Representation theory seminar
Organized by the representation theory group at SIMIS
Mondays at 4pm
Lucien Hennecart, CNRS
06/23, SIMIS room 1210
Mackey formula for representations of reductive groups
In this talk, I will describe the construction of induction and restriction morphisms on the critical cohomology associated with a function on a representation of a reductive group. The induction morphisms play a key role in obtaining a cohomological integrality decomposition, which is a decomposition into finite-dimensional pieces with enumerative significance. The building blocks of this decomposition are given by the BPS cohomology. After discussing this decomposition and its geometric meaning, I will present a cohomological version of the Mackey formula that relates the induction and restriction operations. I will also present examples of the formalism in low dimensions. This can be seen as a generalization to more general stacks of the cohomological Hall algebra multiplication and its localized restriction.
Past talks
Weiping Li, HKUST
06/16, SIMIS room 1210
Infinite dimensional algebra and instanton moduli spaces
Given a projective smooth surface X and its blowup surface Y, Yoshioka calculated the blowup formula relating Betti numbers of the moduli space of rank two sheaves on X with those on Y. Nakajima asked the question of a representation-theoretic interpretation of the blowup formula. In the joint work with Qingyuan Jiang and Yu Zhao, we studied the representation of an extended Clifford algebra on the cohomology of the moduli space of stable sheaves on Y and answered Nakajima’s question.

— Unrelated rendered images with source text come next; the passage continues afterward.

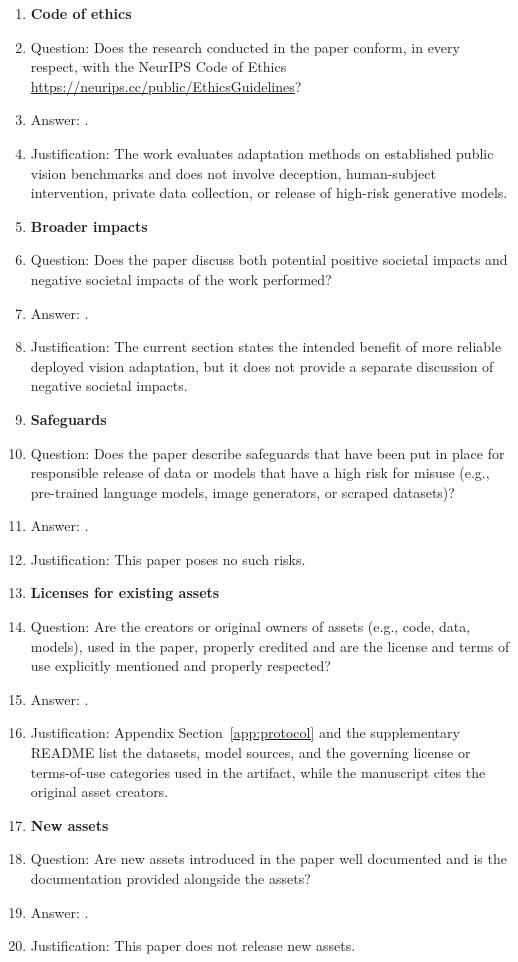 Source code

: \begin{enumerate}
\item {\bf Code of ethics}
    \item[] Question: Does the research conducted in the paper conform, in every respect, with the NeurIPS Code of Ethics \url{https://neurips.cc/public/EthicsGuidelines}?
    \item[] Answer: \answerYes{}.
    \item[] Justification: The work evaluates adaptation methods on established public vision benchmarks and does not involve deception, human-subject intervention, private data collection, or release of high-risk generative models.

\item {\bf Broader impacts}
    \item[] Question: Does the paper discuss both potential positive societal impacts and negative societal impacts of the work performed?
    \item[] Answer: \answerNo{}.
    \item[] Justification: The current section states the intended benefit of more reliable deployed vision adaptation, but it does not provide a separate discussion of negative societal impacts.

\item {\bf Safeguards}
    \item[] Question: Does the paper describe safeguards that have been put in place for responsible release of data or models that have a high risk for misuse (e.g., pre-trained language models, image generators, or scraped datasets)?
    \item[] Answer: \answerNA{}.
    \item[] Justification: This paper poses no such risks.

\item {\bf Licenses for existing assets}
    \item[] Question: Are the creators or original owners of assets (e.g., code, data, models), used in the paper, properly credited and are the license and terms of use explicitly mentioned and properly respected?
    \item[] Answer: \answerYes{}.
    \item[] Justification: Appendix Section~\ref{app:protocol} and the supplementary README list the datasets, model sources, and the governing license or terms-of-use categories used in the artifact, while the manuscript cites the original asset creators.

\item {\bf New assets}
    \item[] Question: Are new assets introduced in the paper well documented and is the documentation provided alongside the assets?
    \item[] Answer: \answerNA{}.
    \item[] Justification: This paper does not release new assets.


\end{enumerate}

Mikhail Bershtein, SISSA Trieste
At 2pm! 06/09, SIMIS room 1210
Highest-weight vectors and three-point functions in coset decomposition
We revisit the classical Goddard Kent Olive coset construction. We find the formulas for the highest weight vectors in coset decomposition and calculate their norms. We also derive formulas for matrix elements of natural vertex operators between these vectors. This leads to relations on conformal blocks. Due to the AGT relation, these relations are equivalent to blowup relations on Nekrasov partition functions with the presence of the surface defect. These relations can be used to prove Kyiv formulas for the Painlevé tau-functions (following Nekrasov’s method).
Emile Bouaziz, Academia Sinica
05/19, SIMIS room 1210
Elliptic Constructions via DAG
I’ll talk about some recent work with Adeel Khan in which we construct elliptic versions of loop spaces from derived algebraic geometry. I’ll explain the construction, which passes through a Tannakian formalism, and sketch the resulting equivariant elliptic cohomology theory. Time permitting I will explain some expected applications to geometric representation theory.